What lines in the records below hold the string "opportunities"? Please show them.
++++++++++++++++++++
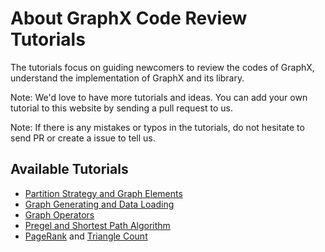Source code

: About GraphX Code Review Tutorials
==================================

The tutorials focus on guiding newcomers to review the codes of GraphX, understand the implementation of GraphX and its library.

Note: We'd love to have more tutorials and ideas. You can add your own tutorial to this website by sending a pull request to us.

Note: If there is any mistakes or typos in the tutorials, do not hesitate to send PR or create a issue to tell us.


Available Tutorials
-------------------

* [Partition Strategy and Graph Elements](partitionAndElements.md)
* [Graph Generating and Data Loading](createAndLoad.md)
* [Graph Operators](graphOperators.md)
* [Pregel and Shortest Path Algorithm](pregelAndSPA.md)
* [PageRank](tutorials/codereview/PageRank.md) and [Triangle Count](tutorials/codereview/TriangleCount.md)
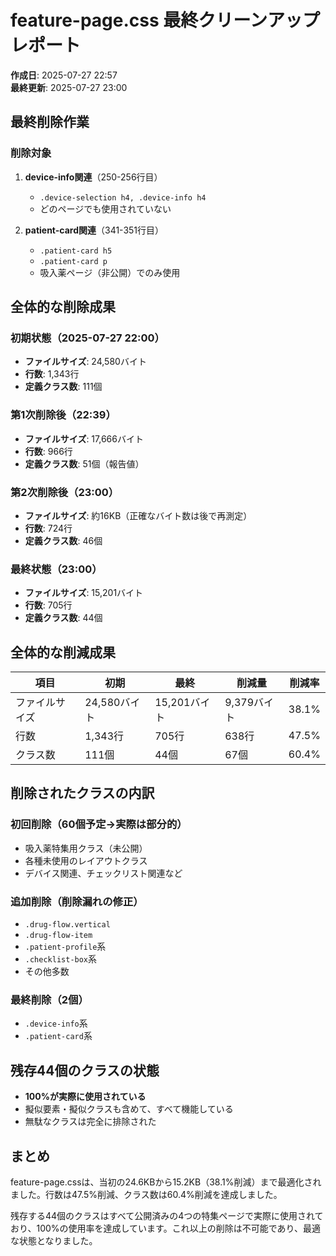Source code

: # feature-page.css 最終クリーンアップレポート

**作成日**: 2025-07-27 22:57  
**最終更新**: 2025-07-27 23:00

## 最終削除作業

### 削除対象
1. **device-info関連**（250-256行目）
   - `.device-selection h4, .device-info h4`
   - どのページでも使用されていない

2. **patient-card関連**（341-351行目）
   - `.patient-card h5`
   - `.patient-card p`
   - 吸入薬ページ（非公開）でのみ使用

## 全体的な削除成果

### 初期状態（2025-07-27 22:00）
- **ファイルサイズ**: 24,580バイト
- **行数**: 1,343行
- **定義クラス数**: 111個

### 第1次削除後（22:39）
- **ファイルサイズ**: 17,666バイト
- **行数**: 966行
- **定義クラス数**: 51個（報告値）

### 第2次削除後（23:00）
- **ファイルサイズ**: 約16KB（正確なバイト数は後で再測定）
- **行数**: 724行
- **定義クラス数**: 46個

### 最終状態（23:00）
- **ファイルサイズ**: 15,201バイト
- **行数**: 705行
- **定義クラス数**: 44個

## 全体的な削減成果

| 項目 | 初期 | 最終 | 削減量 | 削減率 |
|------|------|------|--------|--------|
| ファイルサイズ | 24,580バイト | 15,201バイト | 9,379バイト | 38.1% |
| 行数 | 1,343行 | 705行 | 638行 | 47.5% |
| クラス数 | 111個 | 44個 | 67個 | 60.4% |

## 削除されたクラスの内訳

### 初回削除（60個予定→実際は部分的）
- 吸入薬特集用クラス（未公開）
- 各種未使用のレイアウトクラス
- デバイス関連、チェックリスト関連など

### 追加削除（削除漏れの修正）
- `.drug-flow.vertical`
- `.drug-flow-item`
- `.patient-profile`系
- `.checklist-box`系
- その他多数

### 最終削除（2個）
- `.device-info`系
- `.patient-card`系

## 残存44個のクラスの状態

- **100%が実際に使用されている**
- 擬似要素・擬似クラスも含めて、すべて機能している
- 無駄なクラスは完全に排除された

## まとめ

feature-page.cssは、当初の24.6KBから15.2KB（38.1%削減）まで最適化されました。行数は47.5%削減、クラス数は60.4%削減を達成しました。

残存する44個のクラスはすべて公開済みの4つの特集ページで実際に使用されており、100%の使用率を達成しています。これ以上の削除は不可能であり、最適な状態となりました。
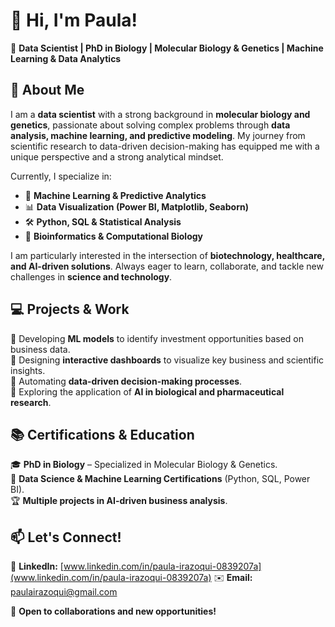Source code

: # 👋 Hi, I'm Paula!  
🔬 **Data Scientist | PhD in Biology | Molecular Biology & Genetics | Machine Learning & Data Analytics**  

## 🚀 About Me  
I am a **data scientist** with a strong background in **molecular biology and genetics**, passionate about solving complex problems through **data analysis, machine learning, and predictive modeling**. My journey from scientific research to data-driven decision-making has equipped me with a unique perspective and a strong analytical mindset.  

Currently, I specialize in:  
- 🧠 **Machine Learning & Predictive Analytics**  
- 📊 **Data Visualization (Power BI, Matplotlib, Seaborn)**  
- 🛠 **Python, SQL & Statistical Analysis**  
- 🔬 **Bioinformatics & Computational Biology**  

I am particularly interested in the intersection of **biotechnology, healthcare, and AI-driven solutions**. Always eager to learn, collaborate, and tackle new challenges in **science and technology**.  

## 💻 Projects & Work  
🔹 Developing **ML models** to identify investment opportunities based on business data.  
🔹 Designing **interactive dashboards** to visualize key business and scientific insights.  
🔹 Automating **data-driven decision-making processes**.  
🔹 Exploring the application of **AI in biological and pharmaceutical research**.  

## 📚 Certifications & Education  
🎓 **PhD in Biology** – Specialized in Molecular Biology & Genetics.  
📜 **Data Science & Machine Learning Certifications** (Python, SQL, Power BI).  
🏆 **Multiple projects in AI-driven business analysis**.  

## 📫 Let's Connect!  
💼 **LinkedIn:** [www.linkedin.com/in/paula-irazoqui-0839207a](www.linkedin.com/in/paula-irazoqui-0839207a)
✉️ **Email:** [paulairazoqui@gmail.com](paulairazoqui@gmail.com)

🚀 **Open to collaborations and new opportunities!**  


<!--
**paulairazoqui/paulairazoqui** is a ✨ _special_ ✨ repository because its `README.md` (this file) appears on your GitHub profile.

Here are some ideas to get you started:

- 🔭 I’m currently working on ...
- 🌱 I’m currently learning ...
- 👯 I’m looking to collaborate on ...
- 🤔 I’m looking for help with ...
- 💬 Ask me about ...
- 📫 How to reach me: ...
- 😄 Pronouns: ...
- ⚡ Fun fact: ...
-->
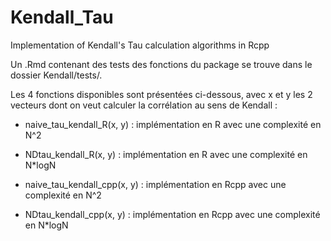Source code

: # Kendall_Tau
Implementation of Kendall's Tau calculation algorithms in Rcpp

Un .Rmd contenant des tests des fonctions du package se trouve dans le dossier Kendall/tests/.

Les 4 fonctions disponibles sont présentées ci-dessous, avec x et y les 2 vecteurs dont on veut calculer la corrélation au sens de Kendall :

- naive_tau_kendall_R(x, y) : implémentation en R avec une complexité en N^2

- NDtau_kendall_R(x, y) : implémentation en R avec une complexité en N*logN

- naive_tau_kendall_cpp(x, y) : implémentation en Rcpp avec une complexité en N^2

- NDtau_kendall_cpp(x, y) : implémentation en Rcpp avec une complexité en N*logN

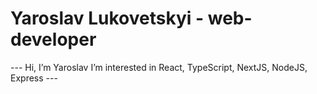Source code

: <h1>Yaroslav Lukovetskyi - web-developer </h1>
---
Hi, I’m Yaroslav
I’m interested in React, TypeScript, NextJS, NodeJS, Express
---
++++++++++++++++++++
Task solution:
🔹 Developing **ML models** to identify investment opportunities based on business data.  
🚀 **Open to collaborations and new opportunities!**  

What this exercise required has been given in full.